Abigail Wehrung

Personal information
- Born: 28 December 1995 (age 30) Daylesford, Victoria
- Listed height: 5 ft 10 in (1.78 m)

Career information
- Playing career: 2014–present
- Position: Guard

Career history
- 2014–2018: Canberra Capitals
- 2018–2020: Bendigo Spirit
- 2020–2022: Adelaide Lightning
- 2024–present: Bendigo Spirit

Career highlights
- WNBL champion (2025);

= Abigail Wehrung =

Australian basketball player

Abigail Wehrung (born 28 December 1995) is an Australian professional basketball player.

==Career==
===WNBL===
Wehrung began her professional career in 2014, for the Canberra Capitals. Wehrung was re-signed for the 2016–17 season, her third consecutive season with the Capitals. After strong showings throughout her 2016–17 season, Wehrung was re-signed for the 2017–18 season. Abbey is playing for Bendigo Spirit in the WNBL summer 2019 season.

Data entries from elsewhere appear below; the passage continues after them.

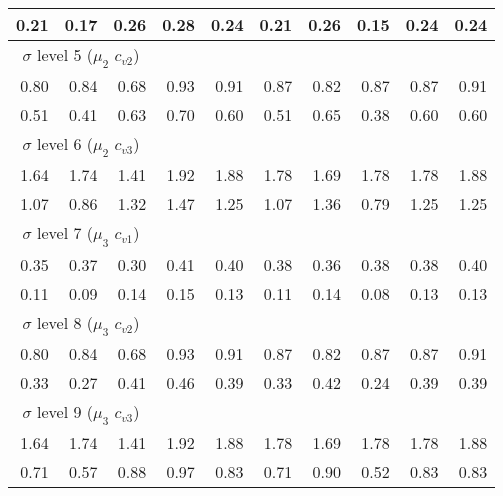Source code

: \documentclass[preprint,12pt]{elsarticle}
\begin{document}
\begin{table}[htbp]
\begin{tabular}{rrrrrrrrrr}
    0.21  & 0.17  & 0.26  & 0.28  & 0.24  & 0.21  & 0.26  & 0.15  & 0.24  & 0.24 \\
    \midrule
    \multicolumn{3}{c}{$\sigma$ level 5 ($\mu_{2}$ $c_{v2}$)}      &       &       &       &       &       &       &  \\
    \midrule
    0.80  & 0.84  & 0.68  & 0.93  & 0.91  & 0.87  & 0.82  & 0.87  & 0.87  & 0.91 \\
    0.51  & 0.41  & 0.63  & 0.70  & 0.60  & 0.51  & 0.65  & 0.38  & 0.60  & 0.60 \\
    \midrule
    \multicolumn{3}{c}{$\sigma$ level 6 ($\mu_{2}$ $c_{v3}$)}       &       &       &       &       &       &       &  \\
    \midrule
    1.64  & 1.74  & 1.41  & 1.92  & 1.88  & 1.78  & 1.69  & 1.78  & 1.78  & 1.88 \\
    1.07  & 0.86  & 1.32  & 1.47  & 1.25  & 1.07  & 1.36  & 0.79  & 1.25  & 1.25 \\
   \midrule
   \multicolumn{3}{c}{$\sigma$ level 7 ($\mu_{3}$ $c_{v1}$)}      &       &       &       &       &       &       &  \\
   \midrule
    0.35  & 0.37  & 0.30  & 0.41  & 0.40  & 0.38  & 0.36  & 0.38  & 0.38  & 0.40 \\
    0.11  & 0.09  & 0.14  & 0.15  & 0.13  & 0.11  & 0.14  & 0.08  & 0.13  & 0.13 \\
   \midrule
   \multicolumn{3}{c}{$\sigma$ level 8 ($\mu_{3}$ $c_{v2}$)}      &       &       &       &       &       &       &  \\
        \midrule
    0.80  & 0.84  & 0.68  & 0.93  & 0.91  & 0.87  & 0.82  & 0.87  & 0.87  & 0.91 \\
    0.33  & 0.27  & 0.41  & 0.46  & 0.39  & 0.33  & 0.42  & 0.24  & 0.39  & 0.39 \\
        \midrule
      \multicolumn{3}{c}{$\sigma$ level 9 ($\mu_{3}$ $c_{v3}$)}      &       &       &       &       &       &       &  \\
        \midrule
    1.64  & 1.74  & 1.41  & 1.92  & 1.88  & 1.78  & 1.69  & 1.78  & 1.78  & 1.88 \\
    0.71  & 0.57  & 0.88  & 0.97  & 0.83  & 0.71  & 0.90  & 0.52  & 0.83  & 0.83 \\
    \bottomrule
    \end{tabular}%
  \label{tab:addlabel}%
\end{table}%


\end{document}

In October 2020, Wehrung signed with the Adelaide Lightning for the 2020 season.

===NBL1===
In 2026, Wehrung was named All-NBL1 South Second Team while playing for the Ballarat Miners.

==National team==
===Youth level===
Wehrung made her international debut at the 2011 FIBA U16 Oceania Championship where she helped Australia take gold and qualify for the World Championship the following year. Wehrung represented Australia at the 2012 FIBA U17 World Championship in Amsterdam, Netherlands. Australia came in fifth place.